Cloud database platform provider MongoDB has taken its data streaming service GA – saying it is now ready for production workloads of mission-critical applications and is capable of pre-processing time-series data continuously before pushing it to storage in its Atlas DBAaS.
“We plan to expand beyond Kafka and Atlas databases in the coming months. Let us know which sources and sinks you need, and we will factor that into our planning,” the company said today (May 2, 2024.)
MongoDB sensibly added that it has made a development storage tier as well as a production tier available as a “cost-effective option for exploratory use cases and low-traffic stream processing workloads.”
Customers can, for example. set up a stream processing instance that subscribes to events generated by MongoDB, filters the relevant information, transforms the events, and sends them to a corresponding Kafka topic. "Additionally, it will subscribe to the Kafka cluster to update the documents that change."
The company rolled out consumer and media intelligence platform Meltwater as an example. The customer analysed one billion pieces of content each day it said: "MongoDB Atlas Stream Processing enables us to process, validate, and transform data before sending it to our messaging architecture in AWS powering event-driven updates throughout our platform,” said Meltwater software engineer Cody Perry, adding in a canned statement that this has “increased our productivity, improved developer experience, and reduced infrastructure cost.”
Whether it is sensor data from industrial facilities or financial services transaction data, streams rather than batches of data are increasingly sought after but quite hard to wrench on for those not used to it.

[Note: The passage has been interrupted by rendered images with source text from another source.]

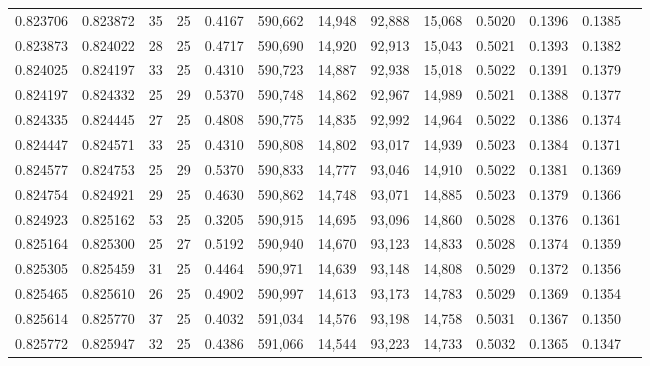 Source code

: \begin{tabular}{rrrrrrrrrrrrr}
0.823706 & 0.823872 &    35 &  25 &                                     0.4167 & 590,662 &  14,948 &  92,888 &  15,068 & 0.5020 & 0.1396 & 0.1385 \\
0.823873 & 0.824022 &    28 &  25 &                                     0.4717 & 590,690 &  14,920 &  92,913 &  15,043 & 0.5021 & 0.1393 & 0.1382 \\
0.824025 & 0.824197 &    33 &  25 &                                     0.4310 & 590,723 &  14,887 &  92,938 &  15,018 & 0.5022 & 0.1391 & 0.1379 \\
0.824197 & 0.824332 &    25 &  29 &                                     0.5370 & 590,748 &  14,862 &  92,967 &  14,989 & 0.5021 & 0.1388 & 0.1377 \\
0.824335 & 0.824445 &    27 &  25 &                                     0.4808 & 590,775 &  14,835 &  92,992 &  14,964 & 0.5022 & 0.1386 & 0.1374 \\
0.824447 & 0.824571 &    33 &  25 &                                     0.4310 & 590,808 &  14,802 &  93,017 &  14,939 & 0.5023 & 0.1384 & 0.1371 \\
0.824577 & 0.824753 &    25 &  29 &                                     0.5370 & 590,833 &  14,777 &  93,046 &  14,910 & 0.5022 & 0.1381 & 0.1369 \\
0.824754 & 0.824921 &    29 &  25 &                                     0.4630 & 590,862 &  14,748 &  93,071 &  14,885 & 0.5023 & 0.1379 & 0.1366 \\
0.824923 & 0.825162 &    53 &  25 &                                     0.3205 & 590,915 &  14,695 &  93,096 &  14,860 & 0.5028 & 0.1376 & 0.1361 \\
0.825164 & 0.825300 &    25 &  27 &                                     0.5192 & 590,940 &  14,670 &  93,123 &  14,833 & 0.5028 & 0.1374 & 0.1359 \\
0.825305 & 0.825459 &    31 &  25 &                                     0.4464 & 590,971 &  14,639 &  93,148 &  14,808 & 0.5029 & 0.1372 & 0.1356 \\
0.825465 & 0.825610 &    26 &  25 &                                     0.4902 & 590,997 &  14,613 &  93,173 &  14,783 & 0.5029 & 0.1369 & 0.1354 \\
0.825614 & 0.825770 &    37 &  25 &                                     0.4032 & 591,034 &  14,576 &  93,198 &  14,758 & 0.5031 & 0.1367 & 0.1350 \\
0.825772 & 0.825947 &    32 &  25 &                                     0.4386 & 591,066 &  14,544 &  93,223 &  14,733 & 0.5032 & 0.1365 & 0.1347 \\

\end{tabular}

As Goldman Sachs’ CIO recently told The Stack “The world is moving from batch, which was the cornerstone of our industry, to a continuous stream where you have to have the data organised in a way that is very agile, very cost effective – which is a big deal – and you have compute layered on top of that it can act on any data… The three big directions [of change] are on the one side, AI and on the other side, the data evolution towards real-time; then you have the computing infrastructure going from servers to serverless. Those three are really converging,” he added.

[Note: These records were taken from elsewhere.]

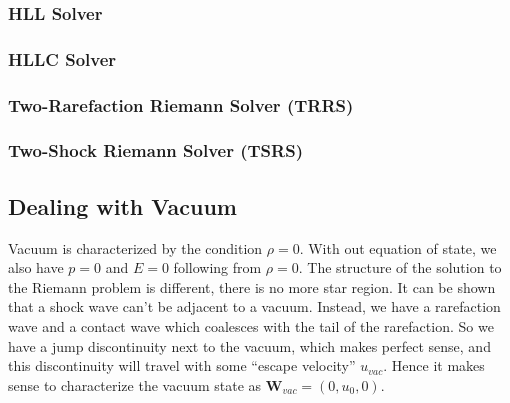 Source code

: \subsubsection{HLL Solver}


\subsubsection{HLLC Solver}


\subsubsection{Two-Rarefaction Riemann Solver (TRRS)}


\subsubsection{Two-Shock Riemann Solver (TSRS)}














\subsection{Dealing with Vacuum}


Vacuum is characterized by the condition $\rho = 0$.
With out equation of state, we also have $p = 0$ and $E = 0$ following from $\rho = 0$.
The structure of the solution to the Riemann problem is different, there is no more star region.
It can be shown that a shock wave can't be adjacent to a vacuum.
Instead, we have a rarefaction wave and a contact wave which coalesces with the tail of the rarefaction.
So we have a jump discontinuity next to the vacuum, which makes perfect sense, and this discontinuity will travel with some ``escape velocity'' $u_{vac}$.
Hence it makes sense to characterize the vacuum state as $\mathbf{W}_{vac} = (0, u_0, 0)$.

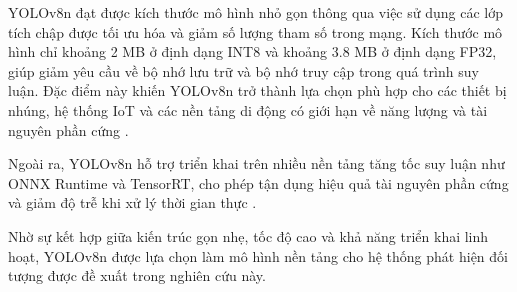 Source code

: YOLOv8n đạt được kích thước mô hình nhỏ gọn thông qua việc sử dụng các lớp
tích chập được tối ưu hóa và giảm số lượng tham số trong mạng. Kích thước mô
hình chỉ khoảng 2 MB ở định dạng INT8 và khoảng 3.8 MB ở định dạng FP32, giúp
giảm yêu cầu về bộ nhớ lưu trữ và bộ nhớ truy cập trong quá trình suy luận.
Đặc điểm này khiến YOLOv8n trở thành lựa chọn phù hợp cho các thiết bị nhúng,
hệ thống IoT và các nền tảng di động có giới hạn về năng lượng và tài nguyên
phần cứng \cite{yaseen2024yolov8}.

Ngoài ra, YOLOv8n hỗ trợ triển khai trên nhiều nền tảng tăng tốc suy luận như
ONNX Runtime và TensorRT, cho phép tận dụng hiệu quả tài nguyên phần cứng và
giảm độ trễ khi xử lý thời gian thực \cite{yaseen2024yolov8}.

Nhờ sự kết hợp giữa kiến trúc gọn nhẹ, tốc độ cao và khả năng triển khai linh
hoạt, YOLOv8n được lựa chọn làm mô hình nền tảng cho hệ thống phát hiện đối
tượng được đề xuất trong nghiên cứu này.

Announcing the beta release of Atlas streaming in 2023, MongoDB suggested that its database was well position to help developers wrangling with “variable, high volume, and high-velocity data; the contextual overhead of learning new tools, languages, and APIs; and the additional operational maintenance and fragmentation that can be introduced through point technologies into complex application stacks.”
Documentation is here. Some other open and closed-source database providers, of course, also offer data streaming support/platform capabilities, depending on your preferred flavour of DB and associated infrastructure, e.g. DataStax’s Apache Pulsar-based Luna Streaming.
MongoDB says it now has 47,800 customers in 100+ countries.